Make an exact copy of all the records that follow, apart from the pictures.
**** Records to use
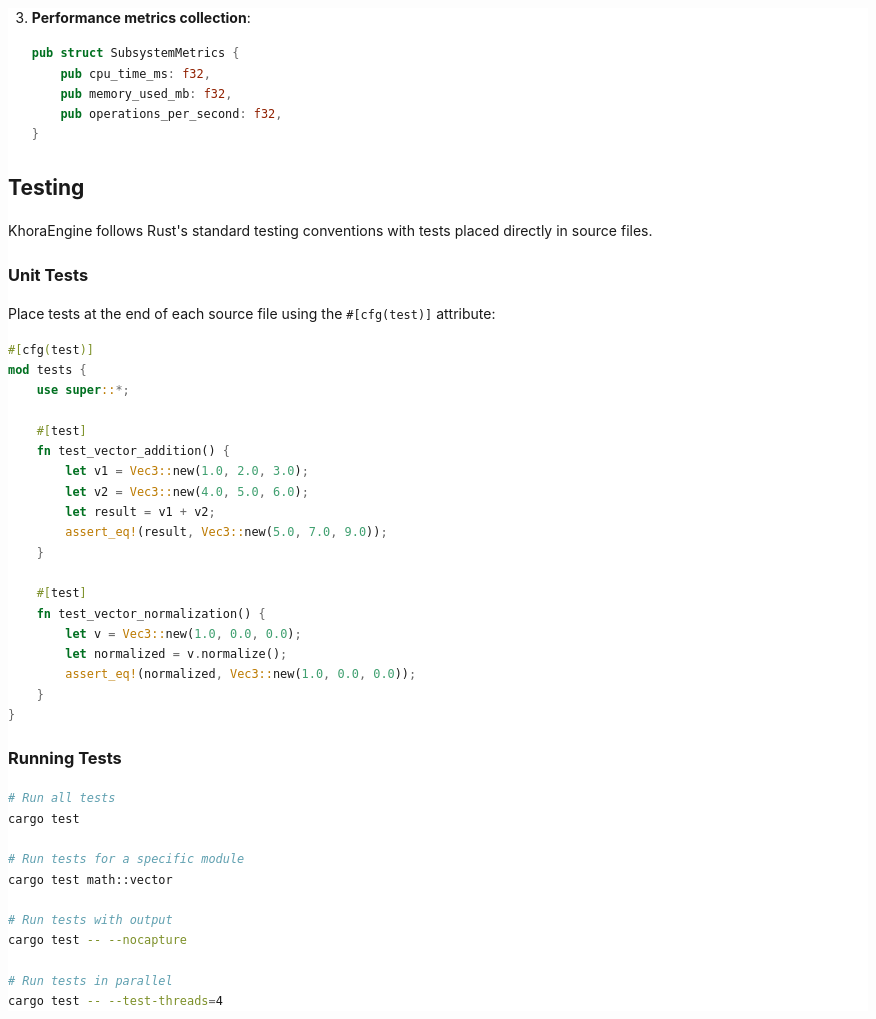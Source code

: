 3. **Performance metrics collection**:
   ```rust
   pub struct SubsystemMetrics {
       pub cpu_time_ms: f32,
       pub memory_used_mb: f32,
       pub operations_per_second: f32,
   }
   ```

## Testing

KhoraEngine follows Rust's standard testing conventions with tests placed directly in source files.

### Unit Tests

Place tests at the end of each source file using the `#[cfg(test)]` attribute:

```rust
#[cfg(test)]
mod tests {
    use super::*;

    #[test]
    fn test_vector_addition() {
        let v1 = Vec3::new(1.0, 2.0, 3.0);
        let v2 = Vec3::new(4.0, 5.0, 6.0);
        let result = v1 + v2;
        assert_eq!(result, Vec3::new(5.0, 7.0, 9.0));
    }

    #[test]
    fn test_vector_normalization() {
        let v = Vec3::new(1.0, 0.0, 0.0);
        let normalized = v.normalize();
        assert_eq!(normalized, Vec3::new(1.0, 0.0, 0.0));
    }
}
```

### Running Tests

```bash
# Run all tests
cargo test

# Run tests for a specific module
cargo test math::vector

# Run tests with output
cargo test -- --nocapture

# Run tests in parallel
cargo test -- --test-threads=4
```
********
## Reply
Source code

: 3. **Performance metrics collection**:
   ```rust
   pub struct SubsystemMetrics {
       pub cpu_time_ms: f32,
       pub memory_used_mb: f32,
       pub operations_per_second: f32,
   }
   ```

## Testing

KhoraEngine follows Rust's standard testing conventions with tests placed directly in source files.

### Unit Tests

Place tests at the end of each source file using the `#[cfg(test)]` attribute:

```rust
#[cfg(test)]
mod tests {
    use super::*;

    #[test]
    fn test_vector_addition() {
        let v1 = Vec3::new(1.0, 2.0, 3.0);
        let v2 = Vec3::new(4.0, 5.0, 6.0);
        let result = v1 + v2;
        assert_eq!(result, Vec3::new(5.0, 7.0, 9.0));
    }

    #[test]
    fn test_vector_normalization() {
        let v = Vec3::new(1.0, 0.0, 0.0);
        let normalized = v.normalize();
        assert_eq!(normalized, Vec3::new(1.0, 0.0, 0.0));
    }
}
```

### Running Tests

```bash
# Run all tests
cargo test

# Run tests for a specific module
cargo test math::vector

# Run tests with output
cargo test -- --nocapture

# Run tests in parallel
cargo test -- --test-threads=4
```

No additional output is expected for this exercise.